Gianni Lee in his studio. Photo: Lauren McQuade
The next night, an hour into the opening party for Ivory Gold Slaves, it’s packed full with a crowd any PR rep would envy—a testament to Sisson’s likable personality and shrewd use of social currency. The crowd is not bad either for an ever-expanding Arts District-adjacent neighborhood still roaring with semi-trucks and their haul, the last semblance of industry near this side of the LA River bordering Boyle Heights.
Gianni Lee’s antennae-like hairstyle stands out among the crowd. We first spoke a few days before inside his shared live/work loft in Downtown’s Historic Core.
“I feel like if I’m not bringing any social change through my art, I’m not serving my community the right way.”
His living area is lined with finished and half-finished canvases layered two-three deep, filed between computer screens and samples from the clothing line Babylon Cartel, of which Lee is co-owner and creative director. Jack-of-all-trades seems a fitting title, but the working DJ, producer, and designer (now model) prefers simply “creator.”
“Don’t get thrown off if I record you,” said Lee, who got distracted when uploading part of our conversation to his Instagram story.
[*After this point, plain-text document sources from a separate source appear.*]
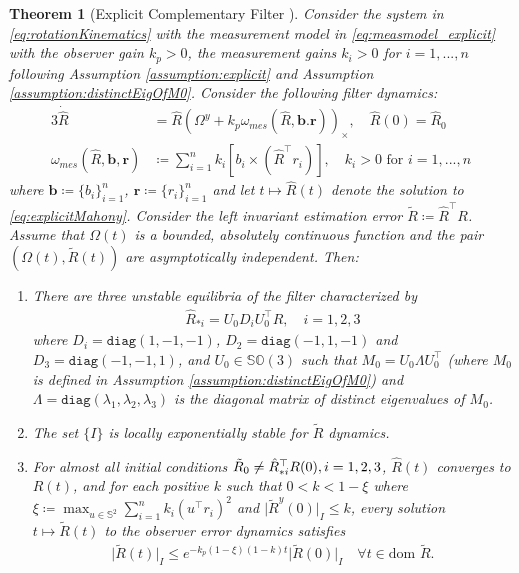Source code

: \documentclass{article}
\newcommand{\dom}{\text{dom }}
\newcommand{\SOthree}{\mathbb{SO}(3)}
\newcommand{\Omegay}{\Omega^y}
\newtheorem{theorem}{Theorem}
\newcommand{\brackets}[1]{\left(#1\right)}
\newcommand{\Rtilde}{\tilde{R}}
\newcommand{\normSOthree}[1]{{{\vert}#1 {\vert}_I}}
\newcommand{\expo}[1]{e^{#1}}
\begin{document}
\begin{theorem}[Explicit Complementary Filter {\cite[Theorem 5.1]{mahony_complementaryFilter}}]\label{theorem:explicitMahony}
Consider the system in \eqref{eq:rotationKinematics} with the measurement model in \eqref{eq:measmodel_explicit} with the observer gain $k_p > 0$, the measurement gains $k_i>0$ for $i=1,...,n$ following Assumption \ref{assumption:explicit} and Assumption \ref{assumption:distinctEigOfM0}. Consider the following filter dynamics:
\begin{alignat}{3}\label{eq:explicitMahony}
    \dot{\hat{R}} &= \hat{R}\brackets{\Omegay + k_p\omega_{mes}(\hat{R}, \mathbf{b}. \mathbf{r})}_\times, \quad \hat{R}(0) = \hat{R}_0\\
    \omega_{mes}(\hat{R}, \mathbf{b}, \mathbf{r})&\coloneqq \sum_{i=1}^n k_i \left[b_i\times (\hat{R}^\top r_i)\right],\quad k_i> 0 \text{ for } i=1,...,n
\end{alignat}
where $\mathbf{b}\coloneqq \{b_i\}_{i=1}^n$, $\mathbf{r}\coloneqq \{r_i\}_{i=1}^n$ and let $t\mapsto \hat{R}(t)$ denote the solution to \eqref{eq:explicitMahony}. Consider the left invariant estimation error $\Rtilde\coloneqq \hat{R}^\top R$. Assume that $\Omega(t)$ is a bounded, absolutely continuous function and the pair $(\Omega(t), \Rtilde(t))$ are asymptotically independent. Then:
\begin{enumerate}
    \item There are three unstable equilibria of the filter characterized by
    \begin{align*}
        \hat{R}_{*i} = U_0D_iU_0^\top R, \quad i=1,2,3
    \end{align*}
    where $D_i = \texttt{diag}(1,-1,-1)$, $D_2 = \texttt{diag}(-1,1,-1)$ and $D_3=\texttt{diag}(-1,-1,1)$, and $U_0\in\SOthree$ such that $M_0 = U_0\Lambda U_0^\top $ (where $M_0$ is defined in Assumption \ref{assumption:distinctEigOfM0}) and $\Lambda = \texttt{diag}(\lambda_1, \lambda_2, \lambda_3)$ is the diagonal matrix of distinct eigenvalues of $M_0$. \label{item:a-mahony-ecf}
    \item The set $\{I\}$ is locally exponentially stable for $\Rtilde$ dynamics. \label{item:b-mahony-ecf}
    \item For almost all initial conditions $\Tilde{R}_0\neq \hat{R}^\top _{*i}R(0), i=1,2,3$, $\hat{R}(t)$ converges to $R(t)$, and for each positive $k$ such that $0 < k < 1-\xi$ where $\xi \coloneqq \max_{u\in\mathbb{S}^2}\sum_{i=1}^n k_i(u^\top r_i)^2$ and $\normSOthree{\Rtilde^y(0)}\leq k$, every solution $t\mapsto \Rtilde(t)$ to the observer error dynamics satisfies \label{item:c-mahony-ecf}
    \begin{align} \label{eq:localExpStability_ECF}
    \normSOthree{\Rtilde(t)}\leq \expo{-k_p(1-\xi)(1-k)t}\normSOthree{\Rtilde(0)}\quad \forall t\in\dom\Rtilde.
\end{align}
\end{enumerate}
\end{theorem}
\end{document}
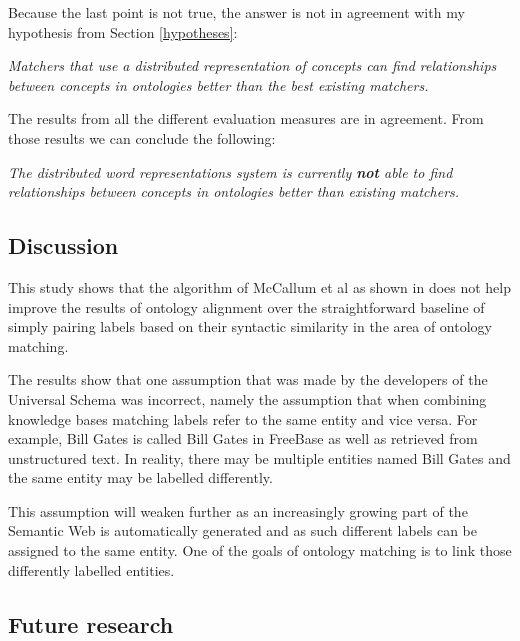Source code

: \documentclass{article}
\begin{document}
 Because the last point is not true, the answer is not in agreement with my hypothesis from Section \ref{hypotheses}:
 
 \begin{center}
 \textit{Matchers that use a distributed representation of concepts can find relationships between concepts in ontologies better than the best existing matchers.}
 \end{center}
 
The results from all the different evaluation measures are in agreement. From those results we can conclude the following:

 \begin{center}
 \textit{
 The distributed word representations system is currently \textbf{not} able to find relationships between concepts in ontologies better than existing matchers.
 }
 \end{center}
 
 \subsection{Discussion}
  This study shows that the algorithm of McCallum et al as shown in \cite{mccallumweblecture} does not help improve the results of ontology alignment over the straightforward baseline of simply pairing labels based on their syntactic similarity in the area of ontology matching. 

  The results show that one assumption that was made by the developers of the Universal Schema was incorrect, namely the assumption that when combining knowledge bases matching labels refer to the same entity and vice versa. For example, Bill Gates is called Bill Gates in FreeBase as well as retrieved from unstructured text. In reality, there may be multiple entities named Bill Gates and the same entity may be labelled differently. 
  
  This assumption will weaken further as an increasingly growing part of the Semantic Web is automatically generated and as such different labels can be assigned to the same entity. One of the goals of ontology matching is to link those differently labelled entities.
  
 \subsection{Future research}
 
\end{document}
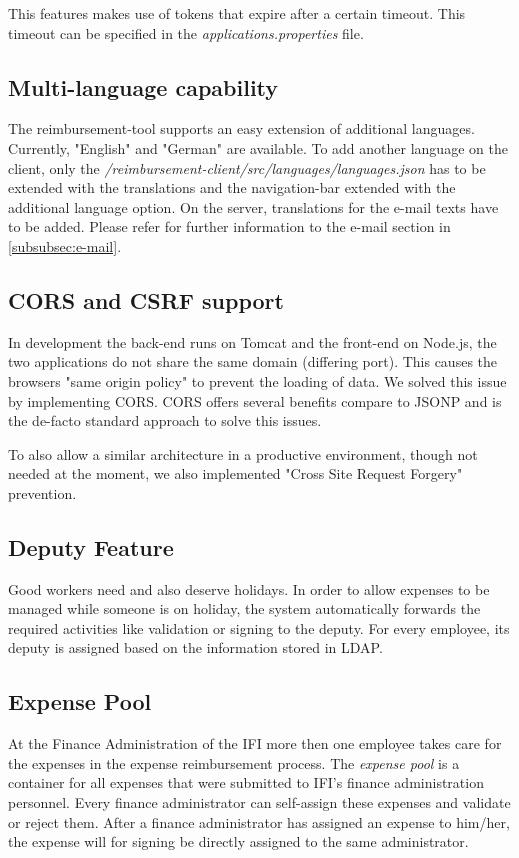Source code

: This features makes use of tokens that expire after a certain timeout. This timeout can be specified in the \textit{applications.properties} file.


\subsection{Multi-language capability}
The reimbursement-tool supports an easy extension of additional languages. Currently, "English" and "German" are available. To add another language on the client, only the \textit{/reimbursement-client/src/languages/languages.json} has to be extended with the translations and the navigation-bar extended with the additional language option. \newline 
On the server, translations for the e-mail texts have to be added. Please refer for further information to the e-mail section in \ref{subsubsec:e-mail}.

\subsection{CORS and CSRF support}
In development the back-end runs on Tomcat and the front-end on Node.js, the two applications do not share the same domain (differing port). This causes the browsers "same origin policy" to prevent the loading of data. We solved this issue by implementing CORS. CORS offers several benefits compare to JSONP and is the de-facto standard approach to solve this issues. \par 

To also allow a similar architecture in a productive environment, though not needed at the moment, we also implemented "Cross Site Request Forgery" prevention.

\subsection{Deputy Feature}
Good workers need and also deserve holidays. In order to allow expenses to be managed while someone is on holiday, the system automatically forwards the required activities like validation or signing to the deputy. For every employee, its deputy is assigned based on the information stored in LDAP.

\subsection{Expense Pool}
At the Finance Administration of the IFI more then one employee takes care for the expenses in the expense reimbursement process. The \textit{expense pool} is a container for all expenses that were submitted to IFI's finance administration personnel. Every finance administrator can self-assign these expenses and validate or reject them. After a finance administrator has assigned an expense to him/her, the expense will for signing be directly assigned to the same administrator.

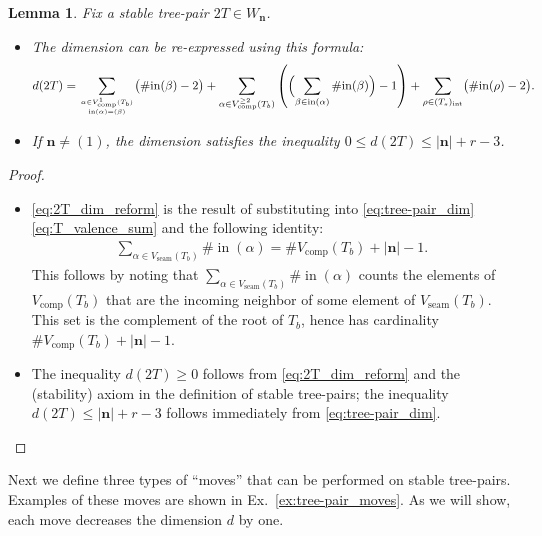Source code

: \documentclass[11pt]{amsart}
\newtheorem{lemma}[theorem]{Lemma}
\theoremstyle{definition}
\theoremstyle{remark}
\theoremstyle{plain}
\newcommand\bn{\mathbf{n}}
\newcommand{\on}{\operatorname}
\newcommand{\comp}{C^2}
\renewcommand{\comp}{{\on{comp}}}
\newcommand{\seam}{{\on{seam}}}
\newcommand{\incom}{\on{in}}
\newcommand{\inte}{{\on{int}}}
\begin{document}
\begin{lemma}
\label{lem:Wn_dim}
Fix a stable tree-pair $2T \in W_\bn$.
\begin{itemize}
\item[(a)] The dimension can be re-expressed using this formula:
\begin{equation} \label{eq:2T_dim_reform}
	d(2T) = \sum_{{\alpha \in V^1_\comp(T_b)}\atop{\incom(\alpha) = (\beta)}} \bigl(\#\!\incom(\beta) - 2\bigr)
	+ \sum_{\alpha \in V^{\geq 2}_\comp(T_b)} \left(\Bigl(\sum_{\beta \in \incom(\alpha)} \#\!\incom(\beta)\Bigr)-1\right)
	+ \sum_{\rho \in (T_s)_\inte} \bigl(\#\!\incom(\rho) - 2\bigr).
\end{equation}

\item[(b)] If $\bn \neq (1)$, the dimension satisfies the inequality $0 \leq d(2T) \leq |\bn| + r - 3$.
\end{itemize}
\end{lemma}

\begin{proof}
\begin{itemize}
	\item[(a)] \eqref{eq:2T_dim_reform} is the result of substituting into \eqref{eq:tree-pair_dim} \eqref{eq:T_valence_sum} and the following identity:
	\begin{align}
	\label{eq:2T_valence_sum}
	\sum_{\alpha \in V_\seam(T_b)} \#\!\incom(\alpha) = \#\!V_\comp(T_b) + |\bn| - 1.
	\end{align}
	This follows by noting that $\sum_{\alpha \in V_\seam(T_b)} \#\!\incom(\alpha)$ counts the elements of $V_\comp(T_b)$ that are the incoming neighbor of some element of $V_\seam(T_b)$.
	This set is the complement of the root of $T_b$, hence has cardinality $\#\!V_\comp(T_b) + |\bn| - 1$.
	
	\item[(b)]
	The inequality $d(2T) \geq 0$ follows from \eqref{eq:2T_dim_reform} and the ({\sc stability}) axiom in the definition of stable tree-pairs; the inequality $d(2T) \leq |\bn| + r - 3$ follows immediately from \eqref{eq:tree-pair_dim}.
\end{itemize}
\end{proof}

Next we define three types of ``moves'' that can be performed on stable tree-pairs.
Examples of these moves are
shown in Ex.~\ref{ex:tree-pair_moves}.
As we will show, each move decreases the dimension $d$ by one.
\end{document}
Lee first started painting graffiti at this year’s SXSW. He figured others would simply assume he was another pawn in the “creative” environment of the massive music festival. At the time, he made an announcement to his Twitter following, “A couple of my friends stopped by, saw me painting and just thought it was cool, and I guess that started the wave.”
Balancing between creative worlds, with industries like fashion and music, leaves room for expression to be carried outside of these systems: “I’m in the music industry, I see how the music industry works to a certain extent—certain things I like, certain things I don’t like. I can’t comment on everything about it, so why not put it in a painting?”
Gianni Lee in his studio. Photo: Lauren McQuade
The neon, humanoid figures present in Lee’s paintings seem to be trapped in the Matrix: pipes, or metal arms, fixed to their foreheads; wires stuck in their wrists like splinters.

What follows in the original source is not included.